About this exercise:
Copy every line of the following data that includes the string "will".

___

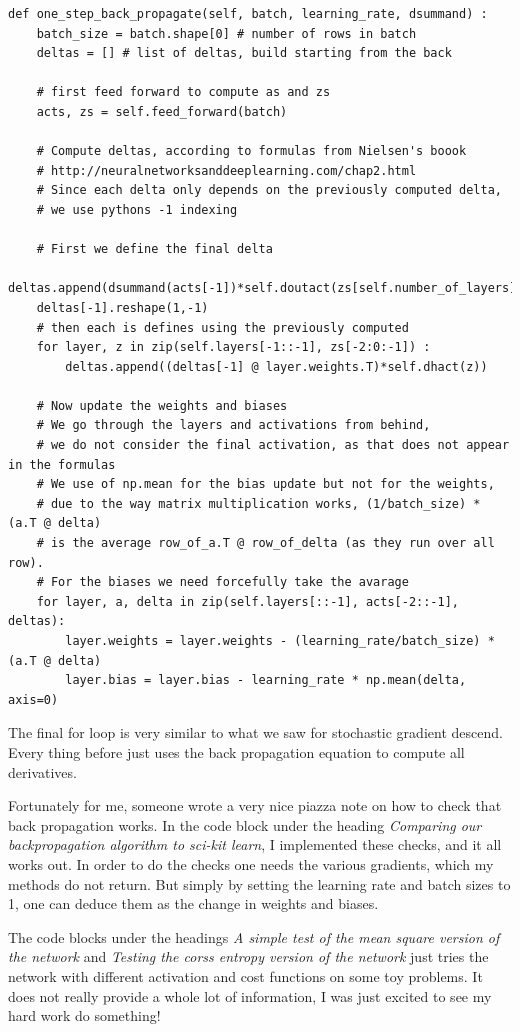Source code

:\documentclass[parskip=half]{scrartcl}
\theoremstyle{definition}
\theoremstyle{remark}
\begin{document}
\begin{verbatim}
def one_step_back_propagate(self, batch, learning_rate, dsummand) :
	batch_size = batch.shape[0] # number of rows in batch
	deltas = [] # list of deltas, build starting from the back
        
	# first feed forward to compute as and zs
	acts, zs = self.feed_forward(batch)

	# Compute deltas, according to formulas from Nielsen's boook
	# http://neuralnetworksanddeeplearning.com/chap2.html
	# Since each delta only depends on the previously computed delta, 
	# we use pythons -1 indexing
        
	# First we define the final delta 
	deltas.append(dsummand(acts[-1])*self.doutact(zs[self.number_of_layers]))
	deltas[-1].reshape(1,-1)
	# then each is defines using the previously computed 
	for layer, z in zip(self.layers[-1::-1], zs[-2:0:-1]) :
    	deltas.append((deltas[-1] @ layer.weights.T)*self.dhact(z))
                        
	# Now update the weights and biases
	# We go through the layers and activations from behind, 
	# we do not consider the final activation, as that does not appear in the formulas 
	# We use of np.mean for the bias update but not for the weights, 
	# due to the way matrix multiplication works, (1/batch_size) * (a.T @ delta)
	# is the average row_of_a.T @ row_of_delta (as they run over all row).
	# For the biases we need forcefully take the avarage
	for layer, a, delta in zip(self.layers[::-1], acts[-2::-1], deltas):
    	layer.weights = layer.weights - (learning_rate/batch_size) * (a.T @ delta)
	    layer.bias = layer.bias - learning_rate * np.mean(delta, axis=0)
\end{verbatim}  

The final for loop is very similar to what we saw for stochastic gradient descend. 
Every thing before just uses the back propagation equation to compute all derivatives. 

Fortunately for me, someone wrote a very nice piazza note on how to check that back propagation works. 
In the code block under the heading \emph{Comparing our backpropagation algorithm to sci-kit learn}, I implemented these checks, and it all works out. 
In order to do the checks one needs the various gradients, which my methods do not return. 
But simply by setting the learning rate and batch sizes to 1, one can deduce them as the change in weights and biases.    

The code blocks under the headings \emph{A simple test of the mean square version of the network} and \emph{Testing the corss entropy version of the network} just tries the network with different activation and cost functions on some toy problems. 
It does not really provide a whole lot of information, I was just excited to see my hard work do something!
\end{document}
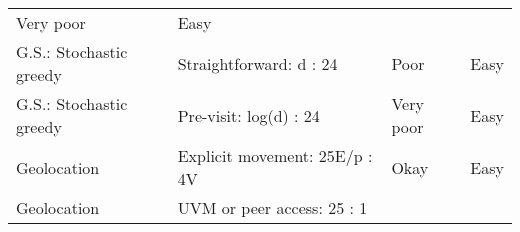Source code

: \documentclass[10pt,oneside]{memoir}
\begin{document}
\begin{longtable}[]{@{}llll@{}}
\begin{minipage}[t]{0.13\columnwidth}
Very poor\strut
\end{minipage} & \begin{minipage}[t]{0.13\columnwidth}\raggedright
Easy\strut
\end{minipage}\tabularnewline
\begin{minipage}[t]{0.28\columnwidth}\raggedright
G.S.: Stochastic greedy\strut
\end{minipage} & \begin{minipage}[t]{0.35\columnwidth}\raggedright
Straightforward: d : 24\strut
\end{minipage} & \begin{minipage}[t]{0.13\columnwidth}\raggedright
Poor\strut
\end{minipage} & \begin{minipage}[t]{0.13\columnwidth}\raggedright
Easy\strut
\end{minipage}\tabularnewline
\begin{minipage}[t]{0.28\columnwidth}\raggedright
G.S.: Stochastic greedy\strut
\end{minipage} & \begin{minipage}[t]{0.35\columnwidth}\raggedright
Pre-visit: log(d) : 24\strut
\end{minipage} & \begin{minipage}[t]{0.13\columnwidth}\raggedright
Very poor\strut
\end{minipage} & \begin{minipage}[t]{0.13\columnwidth}\raggedright
Easy\strut
\end{minipage}\tabularnewline
\begin{minipage}[t]{0.28\columnwidth}\raggedright
Geolocation\strut
\end{minipage} & \begin{minipage}[t]{0.35\columnwidth}\raggedright
Explicit movement: 25E/p : 4V\strut
\end{minipage} & \begin{minipage}[t]{0.13\columnwidth}\raggedright
Okay\strut
\end{minipage} & \begin{minipage}[t]{0.13\columnwidth}\raggedright
Easy\strut
\end{minipage}\tabularnewline
\begin{minipage}[t]{0.28\columnwidth}\raggedright
Geolocation\strut
\end{minipage} & \begin{minipage}[t]{0.35\columnwidth}\raggedright
UVM or peer access: 25 : 1\strut
\end{minipage} & \begin{minipage}[t]{0.13\columnwidth}\raggedright

\end{minipage}
\end{longtable}
\end{document}
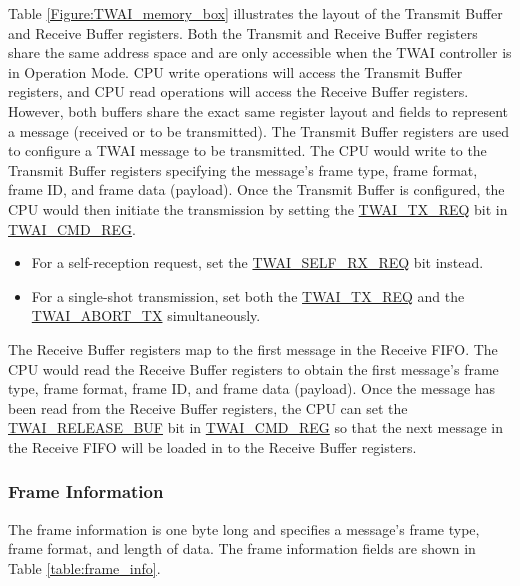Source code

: \documentclass[main\_\_EN.tex]{subfiles}
\begin{document}
Table \ref{Figure:TWAI_memory_box} illustrates the layout of the Transmit Buffer and Receive Buffer registers. Both the Transmit and Receive Buffer registers share the same address space and are only accessible when the TWAI controller is in Operation Mode. CPU write operations will access the Transmit Buffer registers, and CPU read operations will access the Receive Buffer registers. However, both buffers share the exact same register layout and fields to represent a message (received or to be transmitted).
The Transmit Buffer registers are used to configure a TWAI message to be transmitted. The CPU would write to the Transmit Buffer registers specifying the message’s frame type, frame format, frame ID, and frame data (payload). Once the Transmit Buffer is configured, the CPU would then initiate the transmission by setting the  \hyperref[fielddesc:TWAITXREQ]{TWAI\_TX\_REQ} bit in \hyperref[regdesc:TWAICMDREG]{TWAI\_CMD\_REG}.

\begin{itemize}
    \item For a self-reception request, set the \hyperref[fielddesc:TWAISELFRXREQ]{TWAI\_SELF\_RX\_REQ} bit instead.
    \item For a single-shot transmission, set both the \hyperref[fielddesc:TWAITXREQ]{TWAI\_TX\_REQ} and the \hyperref[fielddesc:TWAIABORTTX]{TWAI\_ABORT\_TX} simultaneously.
\end{itemize}

The Receive Buffer registers map to the first message in the Receive FIFO. The CPU would read the Receive Buffer registers to obtain the first message’s frame type, frame format, frame ID, and frame data (payload). Once the message has been read from the Receive Buffer registers, the CPU can set the \hyperref[fielddesc:TWAIRELEASEBUF]{TWAI\_RELEASE\_BUF} bit in \hyperref[regdesc:TWAICMDREG]{TWAI\_CMD\_REG} so that the next message in the Receive FIFO will be loaded in to the Receive Buffer
registers.


\subsubsection{Frame Information}
The frame information is one byte long and specifies a message’s frame type, frame format, and length of data. The frame information fields are shown in Table \ref{table:frame_info}.
\end{document}
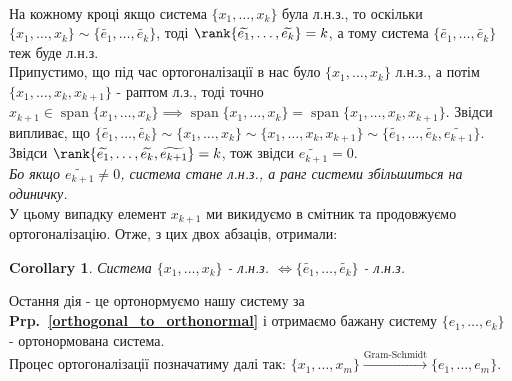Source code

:\documentclass[a4paper, 10pt]{article}
\theoremstyle{theoremdd}
\newtheorem{corollary}[theorem]{Corollary}
\newcommand\prpref[1]{\textbf{Prp.~\ref{#1}}}
\DeclareMathOperator{\linspan}{span}
\begin{document}
\bigskip \\
На кожному кроці якщо система $\{x_1,\dots,x_k\}$ була л.н.з., то оскільки $\{x_1,\dots,x_k\} \sim \{\widetilde{e_1},\dots,\widetilde{e_k}\}$, тоді $\rank \{\widetilde{e_1},\dots,\widetilde{e_k}\} = k$, а тому система $\{\widetilde{e_1},\dots,\widetilde{e_k}\}$ теж буде л.н.з.
\bigskip \\
Припустимо, що під час ортогоналізації в нас було $\{x_1,\dots,x_k\}$ л.н.з., а потім $\{x_1,\dots,x_k, x_{k+1}\}$ - раптом л.з., тоді точно $x_{k+1} \in \linspan \{x_1,\dots,x_k\} \implies \linspan \{x_1,\dots,x_k\} = \linspan \{x_1,\dots,x_k,x_{k+1}\}$. Звідси випливає, що $\{\widetilde{e_1},\dots,\widetilde{e_k}\} \sim \{x_1,\dots,x_k\} \sim \{x_1,\dots,x_k,x_{k+1}\} \sim \{\widetilde{e_1},\dots,\widetilde{e_k},\widetilde{e_{k+1}}\}$. Звідси $\rank \{\widetilde{e_1},\dots,\widetilde{e_k},\widetilde{e_{k+1}}\} = k$, тож звідси $\widetilde{e_{k+1}} = 0$.\\
\textit{Бо якщо $\widetilde{e_{k+1}} \neq 0$, система стане л.н.з., а ранг системи збільшиться на одиничку.}\\
У цьому випадку елемент $x_{k+1}$ ми викидуємо в смітник та продовжуємо ортогоналізацію. Отже, з цих двох абзаців, отримали:

\begin{corollary}
Система $\{x_1,\dots,x_k\}$ - л.н.з. $\iff \{\widetilde{e_1},\dots,\widetilde{e_k}\}$ - л.н.з.
\end{corollary}
\noindent
Остання дія - це ортонормуємо нашу систему за \prpref{orthogonal_to_orthonormal} і отримаємо бажану систему $\{e_1,\dots,e_k\}$ - ортонормована система.
\bigskip \\
Процес ортогоналізації позначатиму далі так: $\{x_1,\dots,x_m\} \xrightarrow{\text{Gram-Schmidt}} \{e_1,\dots,e_m\}$.
\end{document}
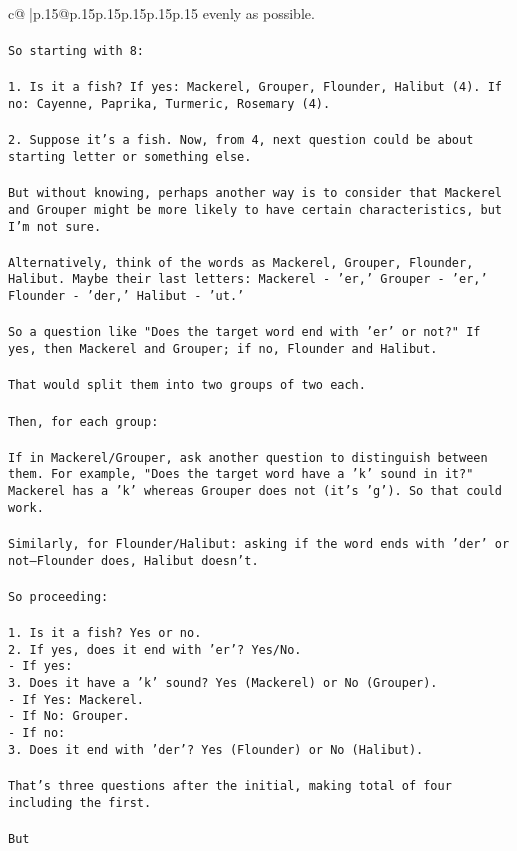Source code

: \documentclass{article}
\begin{document}
{\begin{supertabular}{c@{$\;$}|p{.15\linewidth}@{}p{.15\linewidth}p{.15\linewidth}p{.15\linewidth}p{.15\linewidth}p{.15\linewidth}}
{{{evenly as possible.\\ \tt \\ \tt So starting with 8:\\ \tt \\ \tt 1. Is it a fish? If yes: Mackerel, Grouper, Flounder, Halibut (4). If no: Cayenne, Paprika, Turmeric, Rosemary (4).\\ \tt \\ \tt 2. Suppose it's a fish. Now, from 4, next question could be about starting letter or something else.\\ \tt \\ \tt But without knowing, perhaps another way is to consider that Mackerel and Grouper might be more likely to have certain characteristics, but I'm not sure.\\ \tt \\ \tt Alternatively, think of the words as Mackerel, Grouper, Flounder, Halibut. Maybe their last letters: Mackerel - 'er,' Grouper - 'er,' Flounder - 'der,' Halibut - 'ut.'\\ \tt \\ \tt So a question like "Does the target word end with 'er' or not?" If yes, then Mackerel and Grouper; if no, Flounder and Halibut.\\ \tt \\ \tt That would split them into two groups of two each.\\ \tt \\ \tt Then, for each group:\\ \tt \\ \tt If in Mackerel/Grouper, ask another question to distinguish between them. For example, "Does the target word have a 'k' sound in it?" Mackerel has a 'k' whereas Grouper does not (it's 'g'). So that could work.\\ \tt \\ \tt Similarly, for Flounder/Halibut: asking if the word ends with 'der' or not—Flounder does, Halibut doesn't.\\ \tt \\ \tt So proceeding:\\ \tt \\ \tt 1. Is it a fish? Yes or no.\\ \tt 2. If yes, does it end with 'er'? Yes/No.\\ \tt    - If yes:\\ \tt      3. Does it have a 'k' sound? Yes (Mackerel) or No (Grouper).\\ \tt      - If Yes: Mackerel.\\ \tt      - If No: Grouper.\\ \tt    - If no:\\ \tt      3. Does it end with 'der'? Yes (Flounder) or No (Halibut).\\ \tt \\ \tt That's three questions after the initial, making total of four including the first.\\ \tt \\ \tt But }}}
\end{supertabular}}
\end{document}
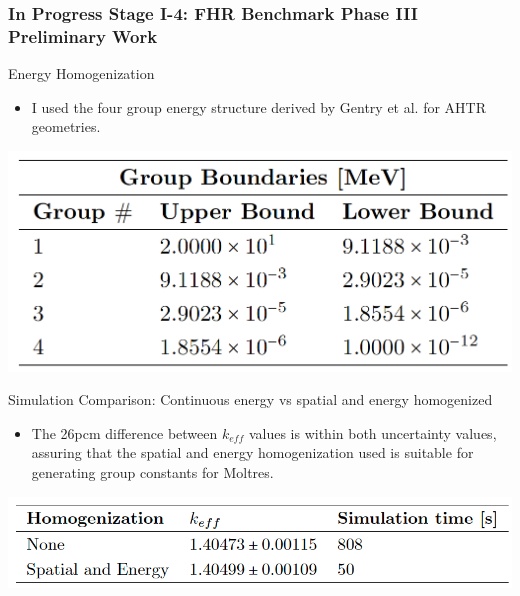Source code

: \begin{frame}
    \frametitle{In Progress Stage I-4: FHR Benchmark Phase III Preliminary Work}
    \begin{block}{Energy Homogenization}
        \begin{itemize}
            \item I used the four group energy structure derived by Gentry et al. 
            \cite{gentry_development_2016} for AHTR geometries. 
        \end{itemize}
        \vspace{-0.4cm}
        \begin{table}[]
            \centering
            \begin{minipage}[c]{0.5\textwidth}
                \centering
                \includegraphics[width=0.6\linewidth]{figures/ahtr-energy-discr.png}
            \end{minipage}\hfill
            \begin{minipage}[c]{0.5\textwidth}
            \caption{4-group energy structures for AHTR geometry 
            derived by \cite{gentry_development_2016}.}
        \end{minipage}
        \end{table}
    \end{block}
    \vspace{-0.3cm}
    \begin{block}{Simulation Comparison: Continuous energy vs spatial 
        and energy homogenized}
        \begin{itemize}
            \item The 26pcm difference between $k_{eff}$ values is within both uncertainty values, 
            assuring that the spatial and energy homogenization used is suitable for generating 
            group constants for Moltres. 
        \end{itemize}
        \vspace{-0.3cm}
        \begin{table}[]
            \centering
            \begin{minipage}[c]{0.6\textwidth}
                \centering
                \includegraphics[width=0.8\linewidth]{figures/ahtr-homogenization.png}

\end{minipage}
\end{table}
\end{block}
\end{frame}

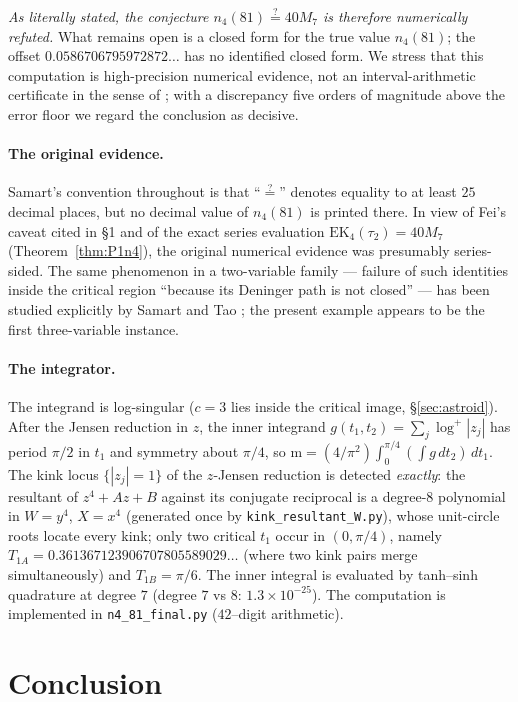 \documentclass[11pt]{article}
\theoremstyle{definition}
\theoremstyle{remark}
\newcommand{\m}{\mathrm{m}}
\begin{document}
\emph{As literally stated, the conjecture $n_4(81)\stackrel{?}{=}40M_7$
is therefore numerically refuted.} What remains open is a closed form
for the true value $n_4(81)$; the offset
$0.0586706795972872\ldots$ has no identified closed form. We stress
that this computation is high-precision numerical evidence, not an
interval-arithmetic certificate in the sense of \cite[\S6]{Zf}; with a
discrepancy five orders of magnitude above the error floor we regard
the conclusion as decisive.

\paragraph{The original evidence.} Samart's convention throughout
\cite{Sa15} is that ``$\stackrel{?}{=}$'' denotes equality to at least
$25$ decimal places, but no decimal value of $n_4(81)$ is printed
there. In view of Fei's caveat cited in \S1 and of the exact series
evaluation $\mathrm{EK}_4(\tau_2)=40M_7$ (Theorem~\ref{thm:P1n4}), the
original numerical evidence was presumably series-sided. The same
phenomenon in a two-variable family --- failure of such identities
inside the critical region ``because its Deninger path is not
closed'' --- has been studied explicitly by Samart and Tao \cite{ST};
the present example appears to be the first three-variable instance.

\paragraph{The integrator.} The integrand is log-singular ($c=3$ lies
inside the critical image, \S\ref{sec:astroid}). After the Jensen
reduction in $z$, the inner integrand $g(t_1,t_2)=\sum_j\log^+|z_j|$
has period $\pi/2$ in $t_1$ and symmetry about $\pi/4$, so
$\m=(4/\pi^2)\int_0^{\pi/4}(\int g\,dt_2)\,dt_1$. The kink locus
$\{|z_j|=1\}$ of the $z$-Jensen reduction is detected \emph{exactly}:
the resultant of $z^4+Az+B$ against its conjugate reciprocal is a
degree-$8$ polynomial in $W=y^4$, $X=x^4$ (generated once by
\texttt{kink\_resultant\_W.py}), whose unit-circle roots locate every
kink; only two critical $t_1$ occur in $(0,\pi/4)$, namely
$T_{1A}=0.361367123906707805589029\ldots$ (where two kink pairs merge
simultaneously) and $T_{1B}=\pi/6$. The inner integral is evaluated by
tanh--sinh quadrature at degree $7$ (degree $7$ vs $8$:
$1.3\times10^{-25}$). The computation is implemented in
\texttt{n4\_81\_final.py} ($42$--digit arithmetic).

\section{Conclusion}
\end{document}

___

Written response:
Table \ref{Figure:TWAI_memory_box} illustrates the layout of the Transmit Buffer and Receive Buffer registers. Both the Transmit and Receive Buffer registers share the same address space and are only accessible when the TWAI controller is in Operation Mode. CPU write operations will access the Transmit Buffer registers, and CPU read operations will access the Receive Buffer registers. However, both buffers share the exact same register layout and fields to represent a message (received or to be transmitted).
The Receive Buffer registers map to the first message in the Receive FIFO. The CPU would read the Receive Buffer registers to obtain the first message’s frame type, frame format, frame ID, and frame data (payload). Once the message has been read from the Receive Buffer registers, the CPU can set the \hyperref[fielddesc:TWAIRELEASEBUF]{TWAI\_RELEASE\_BUF} bit in \hyperref[regdesc:TWAICMDREG]{TWAI\_CMD\_REG} so that the next message in the Receive FIFO will be loaded in to the Receive Buffer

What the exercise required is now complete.